What is needed: Restate the data word for word. Leave the pictures out.
***** Supplied material *****
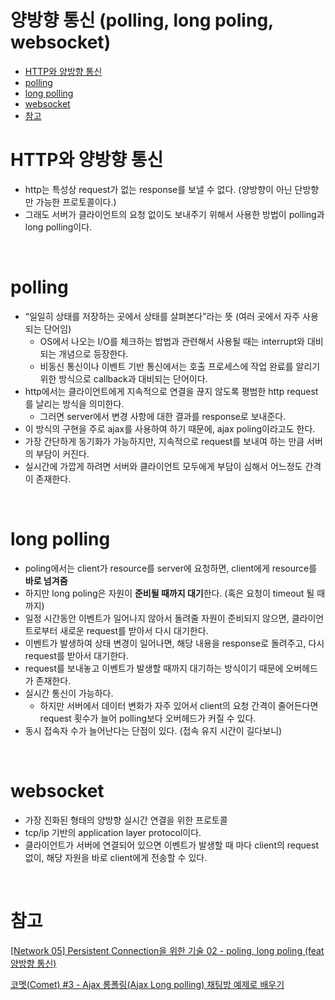 # 양방향 통신 (polling, long poling, websocket)
- [HTTP와 양방향 통신](#http와-양방향-통신)
- [polling](#polling)
- [long polling](#long-polling)
- [websocket](#websocket)
- [참고](#참고)

# HTTP와 양방향 통신

- http는 특성상 request가 없는 response를 보낼 수 없다. (양방향이 아닌 단방향만 가능한 프로토콜이다.)
- 그래도 서버가 클라이언트의 요청 없이도 보내주기 위해서 사용한 방법이 polling과 long polling이다.
  
</br>

# polling

- “일일히 상태를 저장하는 곳에서 상태를 살펴본다”라는 뜻 (여러 곳에서 자주 사용되는 단어임)
    - OS에서 나오는 I/O를 체크하는 밥법과 관련해서 사용될 때는 interrupt와 대비되는 개념으로 등장한다.
    - 비동신 통신이나 이벤트 기반 통신에서는 호출 프로세스에 작업 완료를 알리기 위한 방식으로 callback과 대비되는 단어이다.
- http에서는 클라이언트에게 지속적으로 연결을 끊지 않도록 평범한 http request를 날리는 방식을 의미한다.
    - 그러면 server에서 변경 사항에 대한 결과를 response로 보내준다.
- 이 방식의 구현을 주로 ajax를 사용하여 하기 때문에, ajax poling이라고도 한다.
- 가장 간단하게 동기화가 가능하지만, 지속적으로 request를 보내여 하는 만큼 서버의 부담이 커진다.
- 실시간에 가깝게 하려면 서버와 클라이언트 모두에게 부담이 심해서 어느정도 간격이 존재한다.

</br>


# long polling

- poling에서는 client가 resource를 server에 요청하면, client에게 resource를 **바로 넘겨줌**
- 하지만 long poling은 자원이 **준비될 때까지 대기**한다. (혹은 요청이 timeout 될 때까지)
- 일정 시간동안 이벤트가 일어나지 않아서 돌려줄 자원이 준비되지 않으면, 클라이언트로부터 새로운 request를 받아서 다시 대기한다.
- 이벤트가 발생하여 상태 변경이 일어나면, 해당 내용을 response로 돌려주고, 다시 request를 받아서 대기한다.
- request를 보내놓고 이벤트가 발생할 때까지 대기하는 방식이기 때문에 오버헤드가 존재한다.
- 실시간 통신이 가능하다.
    - 하지만 서버에서 데이터 변화가 자주 있어서 client의 요청 간격이 줄어든다면 request 횟수가 늘어 polling보다 오버헤드가 커질 수 있다.
- 동시 접속자 수가 늘어난다는 단점이 있다. (접속 유지 시간이 길다보니)

</br>

# websocket

- 가장 진화된 형태의 양방향 실시간 연결을 위한 프로토콜
- tcp/ip 기반의 application layer protocol이다.
- 클라이언트가 서버에 연결되어 있으면 이벤트가 발생할 때 마다 client의 request 없이, 해당 자원을 바로 client에게 전송할 수 있다.
  
</br>

# 참고
[[Network 05] Persistent Connection을 위한 기술 02 - poling, long poling (feat 양방향 통신)](https://blog.naver.com/PostView.naver?blogId=whdgml1996&logNo=222153682983&parentCategoryNo=&categoryNo=83&viewDate=&isShowPopularPosts=false&from=postList)

[코멧(Comet) #3 - Ajax 롱폴링(Ajax Long polling) 채팅방 예제로 배우기](https://dev.epiloum.net/1453)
*****
Written solution:
 # 양방향 통신 (polling, long poling, websocket)
- [HTTP와 양방향 통신](#http와-양방향-통신)
- [polling](#polling)
- [long polling](#long-polling)
- [websocket](#websocket)
- [참고](#참고)

# HTTP와 양방향 통신

- http는 특성상 request가 없는 response를 보낼 수 없다. (양방향이 아닌 단방향만 가능한 프로토콜이다.)
- 그래도 서버가 클라이언트의 요청 없이도 보내주기 위해서 사용한 방법이 polling과 long polling이다.
  
</br>

# polling

- “일일히 상태를 저장하는 곳에서 상태를 살펴본다”라는 뜻 (여러 곳에서 자주 사용되는 단어임)
    - OS에서 나오는 I/O를 체크하는 밥법과 관련해서 사용될 때는 interrupt와 대비되는 개념으로 등장한다.
    - 비동신 통신이나 이벤트 기반 통신에서는 호출 프로세스에 작업 완료를 알리기 위한 방식으로 callback과 대비되는 단어이다.
- http에서는 클라이언트에게 지속적으로 연결을 끊지 않도록 평범한 http request를 날리는 방식을 의미한다.
    - 그러면 server에서 변경 사항에 대한 결과를 response로 보내준다.
- 이 방식의 구현을 주로 ajax를 사용하여 하기 때문에, ajax poling이라고도 한다.
- 가장 간단하게 동기화가 가능하지만, 지속적으로 request를 보내여 하는 만큼 서버의 부담이 커진다.
- 실시간에 가깝게 하려면 서버와 클라이언트 모두에게 부담이 심해서 어느정도 간격이 존재한다.

</br>


# long polling

- poling에서는 client가 resource를 server에 요청하면, client에게 resource를 **바로 넘겨줌**
- 하지만 long poling은 자원이 **준비될 때까지 대기**한다. (혹은 요청이 timeout 될 때까지)
- 일정 시간동안 이벤트가 일어나지 않아서 돌려줄 자원이 준비되지 않으면, 클라이언트로부터 새로운 request를 받아서 다시 대기한다.
- 이벤트가 발생하여 상태 변경이 일어나면, 해당 내용을 response로 돌려주고, 다시 request를 받아서 대기한다.
- request를 보내놓고 이벤트가 발생할 때까지 대기하는 방식이기 때문에 오버헤드가 존재한다.
- 실시간 통신이 가능하다.
    - 하지만 서버에서 데이터 변화가 자주 있어서 client의 요청 간격이 줄어든다면 request 횟수가 늘어 polling보다 오버헤드가 커질 수 있다.
- 동시 접속자 수가 늘어난다는 단점이 있다. (접속 유지 시간이 길다보니)

</br>

# websocket

- 가장 진화된 형태의 양방향 실시간 연결을 위한 프로토콜
- tcp/ip 기반의 application layer protocol이다.
- 클라이언트가 서버에 연결되어 있으면 이벤트가 발생할 때 마다 client의 request 없이, 해당 자원을 바로 client에게 전송할 수 있다.
  
</br>

# 참고
[[Network 05] Persistent Connection을 위한 기술 02 - poling, long poling (feat 양방향 통신)](https://blog.naver.com/PostView.naver?blogId=whdgml1996&logNo=222153682983&parentCategoryNo=&categoryNo=83&viewDate=&isShowPopularPosts=false&from=postList)

[코멧(Comet) #3 - Ajax 롱폴링(Ajax Long polling) 채팅방 예제로 배우기](https://dev.epiloum.net/1453)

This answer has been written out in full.